'In R, how to write function that runs t-test on list of dataframes
Using iris dataset as an example, I want to write a user defined function that
run
pairwise t-teston all 4 columns exemptingSpeciescolumns for each data splitexport the results as 3 worksheets of a csv file
See below for my attempt:
library(tidyr)
library(reshape) # for melting /stacking the data
library(multcomp) # for pairwise test
library(xlsx) # export excel file with worksheet
options(scipen = 100)
# dataset
iris
data_stats <- function(data){
# melt the dataframe
df <- melt(data, id.vars=c('Species'),var='group')
# split the dataframe into three list of dataframe
dfsplit<-split(df,df$column)
# pairwise t-test
results <- pairwise.t.test(dfsplit$value, dfsplit$group,p.adjust.method = "BH")
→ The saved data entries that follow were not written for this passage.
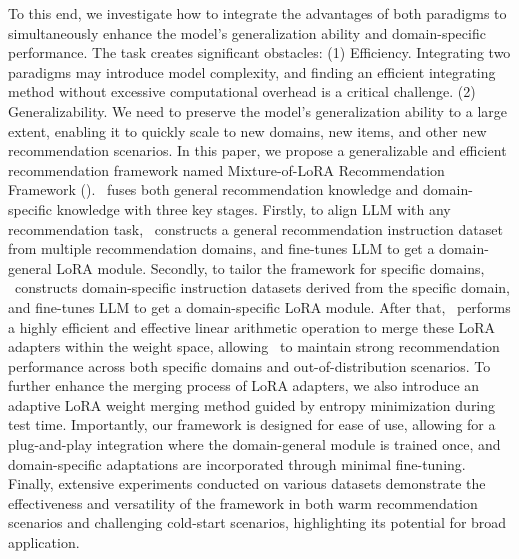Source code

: To this end, we investigate how to integrate the advantages of both paradigms to simultaneously enhance the model's generalization ability and domain-specific performance. The task creates significant obstacles: (1) Efficiency. Integrating two paradigms may introduce model complexity, and finding an efficient integrating method without excessive computational overhead is a critical challenge. (2) Generalizability. We need to preserve the model's generalization ability to a large extent, enabling it to quickly scale to new domains, new items, and other new recommendation scenarios.
In this paper, we propose a generalizable and efficient recommendation framework named Mixture-of-LoRA Recommendation Framework (\shortname). 
\shortname~fuses both general recommendation knowledge and domain-specific knowledge with three key stages. Firstly, to align LLM with any recommendation task, \shortname~constructs a general recommendation instruction dataset from multiple recommendation domains, and fine-tunes LLM to get a domain-general LoRA module. Secondly, to tailor the framework for specific domains, \shortname~constructs domain-specific instruction datasets derived from the specific domain, and fine-tunes LLM to get a domain-specific LoRA module. After that, \shortname~performs a highly efficient and effective linear arithmetic operation to merge these LoRA adapters within the weight space, allowing \shortname~to maintain strong recommendation performance across both specific domains and out-of-distribution scenarios. To further enhance the merging process of LoRA adapters, we also introduce an adaptive LoRA weight merging method guided by entropy minimization during test time.  Importantly, our framework is designed for ease of use, allowing for a plug-and-play integration where the domain-general module is trained once, and domain-specific adaptations are incorporated through minimal fine-tuning.  Finally, extensive experiments conducted on various datasets demonstrate the effectiveness and versatility of the framework in both warm recommendation scenarios and challenging cold-start scenarios, highlighting its potential for broad application.











\iffalse
Unlike traditional deep learning models, which are typically designed for specific tasks and datasets, LLMs possess rich internal knowledge, enabling superior generalization to novel tasks. This makes them particularly effective in addressing challenges faced by conventional models. As a result, there has been growing interest in exploring the potential of adapting LLMs for recommendation tasks, namely LLM-based recommendation~\cite{10.1145/3678004,wu2024survey}.
\fi

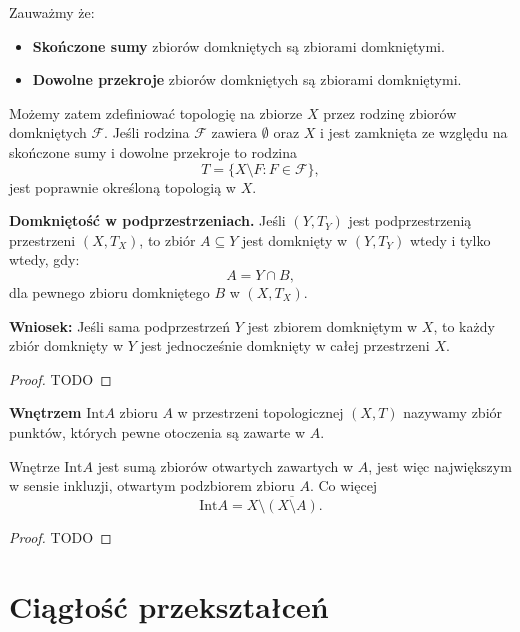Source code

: \begin{remark}[1.2.19]
	Zauważmy że:
	\begin{itemize}
		\item \textbf{Skończone sumy} zbiorów domkniętych są zbiorami domkniętymi.
		\item \textbf{Dowolne przekroje} zbiorów domkniętych są zbiorami domkniętymi.
	\end{itemize}
	Możemy zatem zdefiniować topologię na zbiorze $X$ przez rodzinę zbiorów domkniętych $\mathcal{F}$. Jeśli rodzina $\mathcal{F}$ zawiera $\emptyset$ oraz $X$ i jest zamknięta ze względu na skończone sumy i dowolne przekroje to rodzina 
	 \[
	T = \{X\setminus F: F \in \mathcal{F}\} 
	,\] 
	jest poprawnie określoną topologią w $X$.

\noindent \textbf{Domkniętość w podprzestrzeniach.} Jeśli $\left( Y, T_{Y} \right) $ jest podprzestrzenią przestrzeni $\left( X,T_{X} \right) $, to zbiór $A \subseteq Y$ jest domknięty w $\left( Y, T_{Y} \right) $ wtedy i tylko wtedy, gdy:
\[
A = Y \cap B
,\] 
dla pewnego zbioru domkniętego $B$ w $\left( X,T_{X} \right) $.

\noindent \textbf{Wniosek:} Jeśli sama podprzestrzeń $Y$ jest zbiorem domkniętym w $X$, to każdy zbiór domknięty w $Y$ jest jednocześnie domknięty w całej przestrzeni $X$.
\end{remark}
\begin{proof}
	TODO
\end{proof} 

\begin{definition}
	\textbf{Wnętrzem} $\text{Int}A$ zbioru $A$ w przestrzeni topologicznej  $\left( X,T \right) $ nazywamy zbiór punktów, których pewne otoczenia są zawarte w $A$.
\end{definition} 
\begin{remark}[1.2.20]
	Wnętrze $\text{Int}A$ jest sumą zbiorów otwartych zawartych w $A$, jest więc największym w sensie inkluzji, otwartym podzbiorem zbioru $A$. Co więcej \[
	\text{Int}A = X\setminus \overline{\left( X\setminus A \right) }
	.\] 
\end{remark} 
\begin{proof}
	TODO
\end{proof} 
\section{Ciągłość przekształceń}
# export each result as a worksheet of an excel file
write.xlsx(results, file="Results.xlsx", sheetName="versicolor_stats", row.names=FALSE)
write.xlsx(results, file="Results.xlsx", sheetName="virginica_stats", append=TRUE, row.names=FALSE)
write.xlsx(results, file="Results.xlsx", sheetName="setosa_stats", append=TRUE, row.names=FALSE)
}
# testing the code on iris data
data_stats(iris)
Please comment and share your code. Thanks
Solution 1:[1]
Here is an option with tidyverse - reshape to 'long' format with pivot_longer, then use group_modify to do the pairwise.t.test , tidy the output and unnest the list output
library(dplyr)
library(tidyr)
library(broom)
ttest_out <- iris %>%
pivot_longer(cols = -Species) %>%
group_by(Species) %>%
group_modify(~ .x %>%
summarise(out = list(pairwise.t.test(value, name) %>%
tidy))) %>%
ungroup %>%
unnest(out)
-output
ttest_out
# A tibble: 18 × 4
Species group1 group2 p.value
<fct> <chr> <chr> <dbl>
1 setosa Petal.Width Petal.Length 1.77e- 54
2 setosa Sepal.Length Petal.Length 2.77e-132
3 setosa Sepal.Length Petal.Width 1.95e-156
4 setosa Sepal.Width Petal.Length 1.61e- 86
5 setosa Sepal.Width Petal.Width 1.13e-123
6 setosa Sepal.Width Sepal.Length 4.88e- 71
7 versicolor Petal.Width Petal.Length 5.35e- 90
8 versicolor Sepal.Length Petal.Length 3.78e- 52
9 versicolor Sepal.Length Petal.Width 5.02e-125
10 versicolor Sepal.Width Petal.Length 1.36e- 45
11 versicolor Sepal.Width Petal.Width 3.46e- 44
12 versicolor Sepal.Width Sepal.Length 1.25e- 95
13 virginica Petal.Width Petal.Length 1.39e- 90
14 virginica Sepal.Length Petal.Length 6.67e- 22
15 virginica Sepal.Length Petal.Width 3.47e-110
16 virginica Sepal.Width Petal.Length 2.35e- 68
17 virginica Sepal.Width Petal.Width 1.87e- 19
18 virginica Sepal.Width Sepal.Length 2.47e- 92
Solution 2:[2]
Update: The statistical part of this question (applying pairwise.t.test to the iris dataset) has been answered previously on SO. And here is another solution.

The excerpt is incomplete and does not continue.